(Stored items)
▼

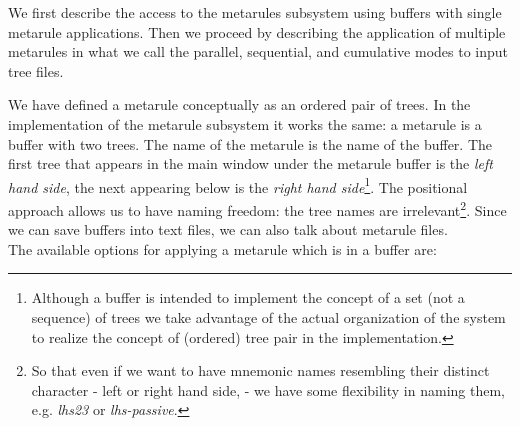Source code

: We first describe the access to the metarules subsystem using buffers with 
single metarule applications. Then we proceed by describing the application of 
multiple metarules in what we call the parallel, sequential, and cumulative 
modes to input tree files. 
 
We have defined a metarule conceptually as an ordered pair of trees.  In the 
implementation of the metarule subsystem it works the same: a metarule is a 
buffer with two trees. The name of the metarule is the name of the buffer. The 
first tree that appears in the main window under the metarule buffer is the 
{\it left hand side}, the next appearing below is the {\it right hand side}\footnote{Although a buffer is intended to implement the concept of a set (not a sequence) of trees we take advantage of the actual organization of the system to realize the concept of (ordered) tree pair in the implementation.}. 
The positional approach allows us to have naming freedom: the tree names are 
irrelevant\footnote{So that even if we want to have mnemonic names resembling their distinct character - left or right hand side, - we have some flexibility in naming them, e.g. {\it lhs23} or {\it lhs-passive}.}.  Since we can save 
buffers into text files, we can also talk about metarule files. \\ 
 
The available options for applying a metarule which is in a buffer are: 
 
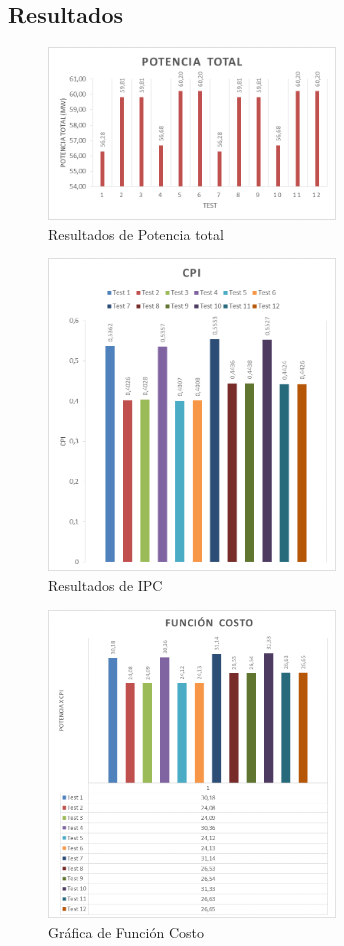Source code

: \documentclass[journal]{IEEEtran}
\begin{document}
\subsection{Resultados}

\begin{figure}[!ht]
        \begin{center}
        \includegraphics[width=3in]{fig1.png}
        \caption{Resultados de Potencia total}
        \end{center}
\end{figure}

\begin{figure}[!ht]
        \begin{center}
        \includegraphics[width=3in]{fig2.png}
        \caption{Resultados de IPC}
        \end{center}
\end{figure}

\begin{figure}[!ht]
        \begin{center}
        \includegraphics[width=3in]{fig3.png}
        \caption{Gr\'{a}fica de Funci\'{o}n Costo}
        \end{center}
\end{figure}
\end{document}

▲

=== WHAT YOU WILL DO ===
Scan the data for the string "first" and copy each line in which it occurs.

=== ANSWER BOX ===
: We first describe the access to the metarules subsystem using buffers with 
first tree that appears in the main window under the metarule buffer is the 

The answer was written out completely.